┌─ Data under study

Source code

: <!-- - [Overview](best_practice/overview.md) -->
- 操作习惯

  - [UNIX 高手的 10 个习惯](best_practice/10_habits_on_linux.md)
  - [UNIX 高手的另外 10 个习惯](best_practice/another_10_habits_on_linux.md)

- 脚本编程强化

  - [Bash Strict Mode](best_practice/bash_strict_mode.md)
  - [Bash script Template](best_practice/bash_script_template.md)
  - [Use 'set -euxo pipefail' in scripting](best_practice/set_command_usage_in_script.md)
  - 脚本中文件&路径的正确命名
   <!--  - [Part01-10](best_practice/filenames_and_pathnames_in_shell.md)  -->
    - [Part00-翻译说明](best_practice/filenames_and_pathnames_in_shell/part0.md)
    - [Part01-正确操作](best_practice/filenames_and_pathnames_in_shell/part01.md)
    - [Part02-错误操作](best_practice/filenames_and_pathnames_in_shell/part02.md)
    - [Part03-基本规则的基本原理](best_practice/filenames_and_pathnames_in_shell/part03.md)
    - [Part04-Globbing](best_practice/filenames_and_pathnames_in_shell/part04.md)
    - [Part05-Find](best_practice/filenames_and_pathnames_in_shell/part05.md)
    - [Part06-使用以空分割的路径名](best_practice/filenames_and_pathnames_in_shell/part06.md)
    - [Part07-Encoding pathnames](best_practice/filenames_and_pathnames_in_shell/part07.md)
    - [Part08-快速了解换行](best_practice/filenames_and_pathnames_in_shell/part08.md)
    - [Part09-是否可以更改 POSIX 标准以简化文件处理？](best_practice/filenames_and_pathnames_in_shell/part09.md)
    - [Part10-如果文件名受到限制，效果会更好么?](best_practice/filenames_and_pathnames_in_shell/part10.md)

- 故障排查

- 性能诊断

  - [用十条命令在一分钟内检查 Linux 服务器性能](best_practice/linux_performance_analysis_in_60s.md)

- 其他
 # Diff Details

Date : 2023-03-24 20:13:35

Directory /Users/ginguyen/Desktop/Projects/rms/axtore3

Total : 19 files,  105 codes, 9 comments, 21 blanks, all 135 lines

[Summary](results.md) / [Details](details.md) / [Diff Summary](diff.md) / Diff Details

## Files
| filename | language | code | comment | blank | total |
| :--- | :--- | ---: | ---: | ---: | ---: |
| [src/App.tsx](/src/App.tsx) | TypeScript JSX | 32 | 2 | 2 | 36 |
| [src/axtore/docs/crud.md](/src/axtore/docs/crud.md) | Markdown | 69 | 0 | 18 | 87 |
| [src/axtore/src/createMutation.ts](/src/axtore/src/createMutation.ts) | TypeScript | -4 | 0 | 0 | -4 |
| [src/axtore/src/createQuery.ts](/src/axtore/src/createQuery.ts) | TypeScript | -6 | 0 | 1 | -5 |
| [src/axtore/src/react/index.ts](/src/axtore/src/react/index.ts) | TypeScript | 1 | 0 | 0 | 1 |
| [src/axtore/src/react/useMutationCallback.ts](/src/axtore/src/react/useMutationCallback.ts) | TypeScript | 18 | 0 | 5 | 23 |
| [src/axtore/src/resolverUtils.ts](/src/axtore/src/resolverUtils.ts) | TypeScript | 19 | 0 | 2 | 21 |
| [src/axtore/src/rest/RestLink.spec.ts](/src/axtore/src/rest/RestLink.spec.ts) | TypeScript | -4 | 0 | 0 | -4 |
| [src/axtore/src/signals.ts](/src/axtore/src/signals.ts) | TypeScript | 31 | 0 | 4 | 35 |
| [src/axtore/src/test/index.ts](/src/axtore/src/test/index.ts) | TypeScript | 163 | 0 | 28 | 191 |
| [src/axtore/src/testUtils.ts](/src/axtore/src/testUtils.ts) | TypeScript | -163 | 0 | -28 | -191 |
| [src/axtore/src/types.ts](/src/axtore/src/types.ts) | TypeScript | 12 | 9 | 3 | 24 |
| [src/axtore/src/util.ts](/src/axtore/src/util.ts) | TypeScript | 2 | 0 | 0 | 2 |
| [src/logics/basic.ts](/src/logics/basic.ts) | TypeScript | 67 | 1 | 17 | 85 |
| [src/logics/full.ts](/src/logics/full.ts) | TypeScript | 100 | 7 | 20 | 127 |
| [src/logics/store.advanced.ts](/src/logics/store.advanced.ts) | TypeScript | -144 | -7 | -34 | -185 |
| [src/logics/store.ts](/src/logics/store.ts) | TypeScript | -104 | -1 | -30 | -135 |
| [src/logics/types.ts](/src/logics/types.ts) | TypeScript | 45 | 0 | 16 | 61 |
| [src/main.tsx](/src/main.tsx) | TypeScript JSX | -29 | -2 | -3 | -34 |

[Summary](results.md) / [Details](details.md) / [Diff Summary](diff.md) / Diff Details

└─

## Exercise prompt
Only the lines from the beginning of the material through the line with "- [Part08-快速了解" should appear in the answer, each copied exactly.

## Exercise result
Source code

: <!-- - [Overview](best_practice/overview.md) -->
- 操作习惯

  - [UNIX 高手的 10 个习惯](best_practice/10_habits_on_linux.md)
  - [UNIX 高手的另外 10 个习惯](best_practice/another_10_habits_on_linux.md)

- 脚本编程强化

  - [Bash Strict Mode](best_practice/bash_strict_mode.md)
  - [Bash script Template](best_practice/bash_script_template.md)
  - [Use 'set -euxo pipefail' in scripting](best_practice/set_command_usage_in_script.md)
  - 脚本中文件&路径的正确命名
   <!--  - [Part01-10](best_practice/filenames_and_pathnames_in_shell.md)  -->
    - [Part00-翻译说明](best_practice/filenames_and_pathnames_in_shell/part0.md)
    - [Part01-正确操作](best_practice/filenames_and_pathnames_in_shell/part01.md)
    - [Part02-错误操作](best_practice/filenames_and_pathnames_in_shell/part02.md)
    - [Part03-基本规则的基本原理](best_practice/filenames_and_pathnames_in_shell/part03.md)
    - [Part04-Globbing](best_practice/filenames_and_pathnames_in_shell/part04.md)
    - [Part05-Find](best_practice/filenames_and_pathnames_in_shell/part05.md)
    - [Part06-使用以空分割的路径名](best_practice/filenames_and_pathnames_in_shell/part06.md)
    - [Part07-Encoding pathnames](best_practice/filenames_and_pathnames_in_shell/part07.md)
    - [Part08-快速了解换行](best_practice/filenames_and_pathnames_in_shell/part08.md)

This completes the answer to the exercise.